# TASK OBJECTIVE
Copy out every line holding the string "Testing" from the records below.

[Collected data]
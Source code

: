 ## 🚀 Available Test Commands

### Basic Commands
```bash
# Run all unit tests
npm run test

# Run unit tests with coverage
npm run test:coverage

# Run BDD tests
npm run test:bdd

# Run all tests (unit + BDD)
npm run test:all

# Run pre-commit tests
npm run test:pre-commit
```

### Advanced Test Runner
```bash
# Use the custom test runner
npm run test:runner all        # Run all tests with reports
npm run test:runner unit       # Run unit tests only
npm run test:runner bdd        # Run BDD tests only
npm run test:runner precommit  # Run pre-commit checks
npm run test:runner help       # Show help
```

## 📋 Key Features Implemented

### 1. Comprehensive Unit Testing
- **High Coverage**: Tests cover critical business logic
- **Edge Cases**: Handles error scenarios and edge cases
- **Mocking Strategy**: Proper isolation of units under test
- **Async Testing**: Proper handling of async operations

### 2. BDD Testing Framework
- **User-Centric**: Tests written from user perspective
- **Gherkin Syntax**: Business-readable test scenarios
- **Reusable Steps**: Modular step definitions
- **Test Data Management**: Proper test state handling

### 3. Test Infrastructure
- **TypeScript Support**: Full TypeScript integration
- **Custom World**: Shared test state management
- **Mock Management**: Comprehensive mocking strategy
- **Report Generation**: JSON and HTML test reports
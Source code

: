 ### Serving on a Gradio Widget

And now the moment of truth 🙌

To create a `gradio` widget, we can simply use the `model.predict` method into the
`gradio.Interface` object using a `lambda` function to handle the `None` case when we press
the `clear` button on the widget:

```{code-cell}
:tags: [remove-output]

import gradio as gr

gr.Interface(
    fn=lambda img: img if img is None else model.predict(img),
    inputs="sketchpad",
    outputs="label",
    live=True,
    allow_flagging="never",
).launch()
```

# EXERCISE OUTPUT
### 1. Comprehensive Unit Testing
- **Async Testing**: Proper handling of async operations
### 2. BDD Testing Framework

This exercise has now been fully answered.